== Segment start ==

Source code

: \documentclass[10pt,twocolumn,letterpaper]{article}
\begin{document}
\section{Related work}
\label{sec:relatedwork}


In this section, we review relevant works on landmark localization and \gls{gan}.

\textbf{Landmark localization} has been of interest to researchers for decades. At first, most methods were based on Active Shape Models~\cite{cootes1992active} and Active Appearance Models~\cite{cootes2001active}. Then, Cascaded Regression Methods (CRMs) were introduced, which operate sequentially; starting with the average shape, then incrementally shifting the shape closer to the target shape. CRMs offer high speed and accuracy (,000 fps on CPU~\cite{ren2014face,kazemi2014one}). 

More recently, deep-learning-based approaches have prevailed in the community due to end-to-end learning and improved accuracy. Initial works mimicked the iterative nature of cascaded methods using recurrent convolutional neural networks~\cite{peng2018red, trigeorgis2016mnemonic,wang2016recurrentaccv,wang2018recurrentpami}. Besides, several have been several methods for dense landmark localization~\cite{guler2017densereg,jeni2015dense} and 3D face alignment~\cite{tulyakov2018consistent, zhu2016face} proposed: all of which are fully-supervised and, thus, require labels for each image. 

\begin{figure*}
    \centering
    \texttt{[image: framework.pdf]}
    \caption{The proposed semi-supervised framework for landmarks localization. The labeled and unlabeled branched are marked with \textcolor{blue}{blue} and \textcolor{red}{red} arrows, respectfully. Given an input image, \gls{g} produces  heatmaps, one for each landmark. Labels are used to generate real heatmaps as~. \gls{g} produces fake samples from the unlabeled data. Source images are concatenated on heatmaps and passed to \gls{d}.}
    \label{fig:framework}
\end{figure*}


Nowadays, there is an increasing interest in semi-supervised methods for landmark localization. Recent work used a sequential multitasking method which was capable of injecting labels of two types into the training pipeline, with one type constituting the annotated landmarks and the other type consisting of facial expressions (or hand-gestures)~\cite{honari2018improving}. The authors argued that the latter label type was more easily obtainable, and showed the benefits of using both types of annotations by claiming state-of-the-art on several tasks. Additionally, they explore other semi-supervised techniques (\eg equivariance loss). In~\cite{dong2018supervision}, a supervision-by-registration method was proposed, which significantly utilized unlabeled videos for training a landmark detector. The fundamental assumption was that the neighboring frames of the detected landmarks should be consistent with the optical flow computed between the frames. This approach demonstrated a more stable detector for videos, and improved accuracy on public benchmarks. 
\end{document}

== Segment end ==
== Segment start ==

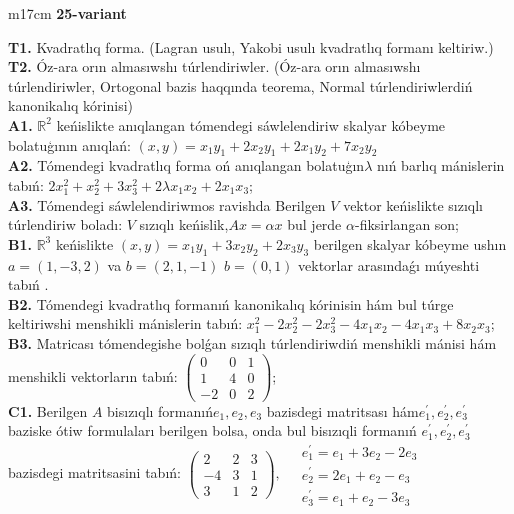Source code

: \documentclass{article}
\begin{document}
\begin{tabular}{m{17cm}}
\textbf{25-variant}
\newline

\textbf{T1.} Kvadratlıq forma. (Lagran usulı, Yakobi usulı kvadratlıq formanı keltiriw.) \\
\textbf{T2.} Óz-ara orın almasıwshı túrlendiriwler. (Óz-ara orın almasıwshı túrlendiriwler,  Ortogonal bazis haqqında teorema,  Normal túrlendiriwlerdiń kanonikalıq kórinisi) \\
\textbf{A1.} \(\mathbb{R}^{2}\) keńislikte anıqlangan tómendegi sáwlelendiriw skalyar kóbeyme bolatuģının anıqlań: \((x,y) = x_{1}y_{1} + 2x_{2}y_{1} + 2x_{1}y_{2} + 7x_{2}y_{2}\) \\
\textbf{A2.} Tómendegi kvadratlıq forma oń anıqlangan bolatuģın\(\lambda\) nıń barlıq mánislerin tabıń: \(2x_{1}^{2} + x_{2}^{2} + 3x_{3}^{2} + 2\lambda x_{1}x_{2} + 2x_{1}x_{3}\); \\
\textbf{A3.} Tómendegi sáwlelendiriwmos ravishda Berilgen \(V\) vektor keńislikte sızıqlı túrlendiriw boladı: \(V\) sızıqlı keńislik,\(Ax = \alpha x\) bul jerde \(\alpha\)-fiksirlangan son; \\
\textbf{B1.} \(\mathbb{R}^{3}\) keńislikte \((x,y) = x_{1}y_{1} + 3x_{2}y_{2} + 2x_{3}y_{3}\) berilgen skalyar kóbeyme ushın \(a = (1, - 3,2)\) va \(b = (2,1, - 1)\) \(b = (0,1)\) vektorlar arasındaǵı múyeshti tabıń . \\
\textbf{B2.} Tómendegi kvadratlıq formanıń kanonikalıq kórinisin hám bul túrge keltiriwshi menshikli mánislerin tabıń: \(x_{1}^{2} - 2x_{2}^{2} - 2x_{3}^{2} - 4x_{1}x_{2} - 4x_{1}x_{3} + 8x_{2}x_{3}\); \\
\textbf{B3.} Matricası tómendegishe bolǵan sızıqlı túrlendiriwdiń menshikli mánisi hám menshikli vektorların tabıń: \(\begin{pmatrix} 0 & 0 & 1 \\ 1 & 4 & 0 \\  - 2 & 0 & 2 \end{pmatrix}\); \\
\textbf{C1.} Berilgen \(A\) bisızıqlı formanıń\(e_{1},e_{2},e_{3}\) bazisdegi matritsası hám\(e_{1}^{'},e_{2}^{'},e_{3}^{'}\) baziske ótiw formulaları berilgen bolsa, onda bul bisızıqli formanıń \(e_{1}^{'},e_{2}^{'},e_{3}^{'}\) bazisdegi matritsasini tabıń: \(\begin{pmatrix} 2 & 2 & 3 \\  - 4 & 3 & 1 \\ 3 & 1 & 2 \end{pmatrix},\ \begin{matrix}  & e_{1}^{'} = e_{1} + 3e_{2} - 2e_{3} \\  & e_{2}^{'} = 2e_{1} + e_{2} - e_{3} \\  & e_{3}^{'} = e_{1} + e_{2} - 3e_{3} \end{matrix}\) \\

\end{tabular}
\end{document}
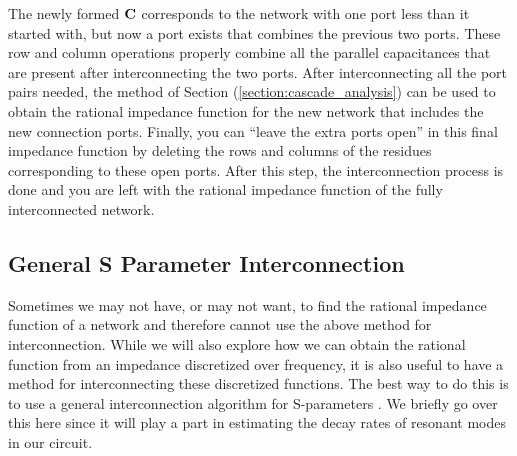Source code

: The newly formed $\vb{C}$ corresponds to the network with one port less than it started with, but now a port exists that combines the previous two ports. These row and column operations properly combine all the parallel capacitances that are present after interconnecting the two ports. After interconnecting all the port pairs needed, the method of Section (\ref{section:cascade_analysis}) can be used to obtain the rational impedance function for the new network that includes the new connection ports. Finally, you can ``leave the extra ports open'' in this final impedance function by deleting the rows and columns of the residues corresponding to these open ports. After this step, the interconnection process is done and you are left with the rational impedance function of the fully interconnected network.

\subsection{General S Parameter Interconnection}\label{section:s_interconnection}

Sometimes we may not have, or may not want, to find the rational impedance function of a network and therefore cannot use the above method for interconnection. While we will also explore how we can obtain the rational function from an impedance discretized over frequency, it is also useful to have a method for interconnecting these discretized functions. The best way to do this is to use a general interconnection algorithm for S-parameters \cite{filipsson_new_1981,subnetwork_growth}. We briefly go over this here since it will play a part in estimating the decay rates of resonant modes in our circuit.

== Segment end ==
== Segment start ==

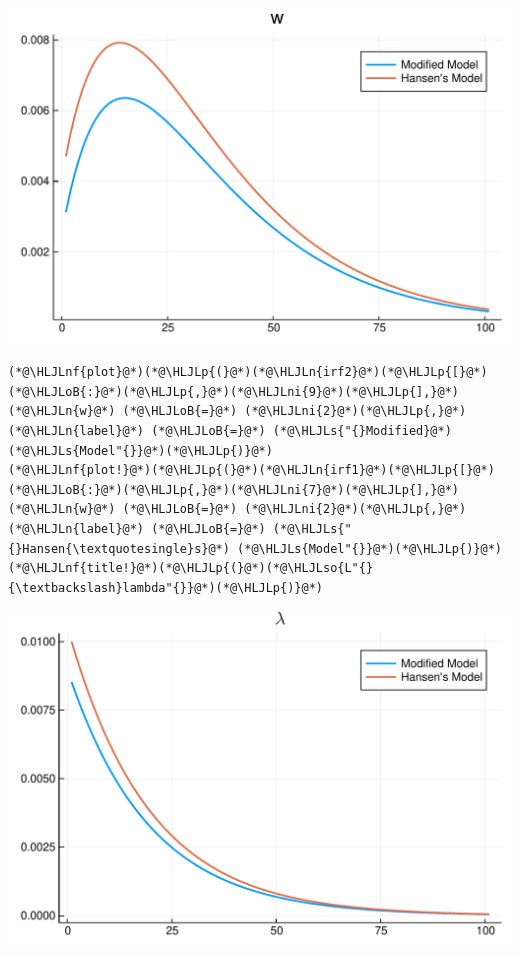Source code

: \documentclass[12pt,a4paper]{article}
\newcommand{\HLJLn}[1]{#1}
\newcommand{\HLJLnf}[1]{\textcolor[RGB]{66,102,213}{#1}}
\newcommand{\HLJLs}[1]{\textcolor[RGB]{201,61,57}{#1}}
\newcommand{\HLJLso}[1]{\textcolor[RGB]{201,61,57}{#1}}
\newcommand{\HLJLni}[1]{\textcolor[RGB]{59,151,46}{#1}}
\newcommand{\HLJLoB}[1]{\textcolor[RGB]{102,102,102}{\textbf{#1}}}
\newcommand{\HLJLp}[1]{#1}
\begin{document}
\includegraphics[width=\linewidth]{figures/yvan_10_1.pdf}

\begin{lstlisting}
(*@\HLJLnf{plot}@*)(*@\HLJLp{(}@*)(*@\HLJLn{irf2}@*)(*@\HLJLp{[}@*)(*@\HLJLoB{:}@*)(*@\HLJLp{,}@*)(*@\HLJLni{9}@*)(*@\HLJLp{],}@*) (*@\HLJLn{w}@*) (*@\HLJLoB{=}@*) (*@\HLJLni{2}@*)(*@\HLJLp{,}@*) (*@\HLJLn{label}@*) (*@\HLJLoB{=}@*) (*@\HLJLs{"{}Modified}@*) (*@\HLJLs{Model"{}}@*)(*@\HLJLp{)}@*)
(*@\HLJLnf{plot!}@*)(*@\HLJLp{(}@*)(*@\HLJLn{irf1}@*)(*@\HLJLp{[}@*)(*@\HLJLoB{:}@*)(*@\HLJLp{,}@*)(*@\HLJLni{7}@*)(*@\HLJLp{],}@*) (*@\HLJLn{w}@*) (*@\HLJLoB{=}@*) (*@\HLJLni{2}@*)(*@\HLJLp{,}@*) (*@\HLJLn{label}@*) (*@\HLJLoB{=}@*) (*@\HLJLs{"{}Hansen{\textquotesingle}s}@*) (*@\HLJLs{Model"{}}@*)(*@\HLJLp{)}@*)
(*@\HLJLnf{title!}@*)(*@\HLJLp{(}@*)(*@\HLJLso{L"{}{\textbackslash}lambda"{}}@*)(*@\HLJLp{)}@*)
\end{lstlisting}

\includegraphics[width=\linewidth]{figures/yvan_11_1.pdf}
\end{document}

== Segment end ==

**What to produce:** Only lines containing the word "lambda" should appear in the answer, and every such line from the records above must be there.

**Worked solution:**
\textbf{A2.} Tómendegi kvadratlıq forma oń anıqlangan bolatuģın\(\lambda\) nıń barlıq mánislerin tabıń: \(2x_{1}^{2} + x_{2}^{2} + 3x_{3}^{2} + 2\lambda x_{1}x_{2} + 2x_{1}x_{3}\); \\
(*@\HLJLnf{title!}@*)(*@\HLJLp{(}@*)(*@\HLJLso{L"{}{\textbackslash}lambda"{}}@*)(*@\HLJLp{)}@*)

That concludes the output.